US 12,288,140 B2
Classifier assistance using domain-trained embedding
Soyoung Peraud, Redmond, WA (US); Alexandre Rochette, Montreal (CA); Gabriel Arien Desgarennes, Issaquah, WA (US); Niel Chah, Toronto (CA); Abhishek Kumar, Redmond, WA (US); and Timothy James Hazen, Arlington, MA (US)
Assigned to Microsoft Technology Licensing, LLC, Redmond, WA (US)
Filed by Microsoft Technology Licensing, LLC, Redmond, WA (US)
Filed on Jan. 15, 2021, as Appl. No. 17/150,524.
Prior Publication US 2022/0230089 A1, Jul. 21, 2022
Int. Cl.
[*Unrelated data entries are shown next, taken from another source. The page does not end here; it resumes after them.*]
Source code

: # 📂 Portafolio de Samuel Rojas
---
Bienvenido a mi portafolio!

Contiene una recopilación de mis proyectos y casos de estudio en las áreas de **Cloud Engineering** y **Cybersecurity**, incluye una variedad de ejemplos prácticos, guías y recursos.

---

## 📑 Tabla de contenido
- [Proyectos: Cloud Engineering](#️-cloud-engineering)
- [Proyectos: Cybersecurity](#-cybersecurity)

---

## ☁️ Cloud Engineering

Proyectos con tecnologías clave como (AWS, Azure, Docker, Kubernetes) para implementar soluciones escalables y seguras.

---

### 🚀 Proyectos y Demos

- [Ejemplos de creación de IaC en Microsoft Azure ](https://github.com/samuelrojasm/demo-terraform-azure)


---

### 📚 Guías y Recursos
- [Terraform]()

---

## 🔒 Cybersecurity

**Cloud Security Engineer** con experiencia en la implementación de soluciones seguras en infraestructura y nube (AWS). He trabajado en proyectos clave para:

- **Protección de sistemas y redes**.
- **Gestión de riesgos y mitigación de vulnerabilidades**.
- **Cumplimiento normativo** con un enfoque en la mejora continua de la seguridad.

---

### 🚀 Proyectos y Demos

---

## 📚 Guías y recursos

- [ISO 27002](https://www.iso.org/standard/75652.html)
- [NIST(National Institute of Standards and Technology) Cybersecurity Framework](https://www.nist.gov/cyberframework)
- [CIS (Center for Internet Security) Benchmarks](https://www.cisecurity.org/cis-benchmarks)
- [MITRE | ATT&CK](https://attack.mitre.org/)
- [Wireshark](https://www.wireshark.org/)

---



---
G06N 3/09 (2023.01); G06F 18/22 (2023.01); G06F 18/23 (2023.01); G06F 18/2411 (2023.01); G06F 18/2431 (2023.01); G06N 3/084 (2023.01); G06N 20/00 (2019.01)
CPC G06N 20/00 (2019.01) [G06F 18/22 (2023.01); G06F 18/23 (2023.01); G06F 18/2411 (2023.01); G06F 18/2431 (2023.01); G06N 3/084 (2013.01); G06N 3/09 (2023.01)] 20 Claims
OG exemplary drawing
 
12. A method for training a classifier, comprising:
receiving embeddings produced from a natural language model;
receiving raw datasets and seed datasets; and
repeating one or more iterations of labeling epochs until a first condition is met, the labeling epochs including:
generating raw vectors corresponding to the raw datasets and seed vectors corresponding to the seed datasets, based on the embeddings;
assigning pseudo class labels to the raw datasets based on distances between the raw vectors and the seed vectors; and
repeating one or more iterations of classification epochs until a second condition is met, the classification epochs including:
updating the embeddings by performing classification tasks using the seed vectors and the raw vectors corresponding to the pseudo class labels which are assumed as ground-truth labels.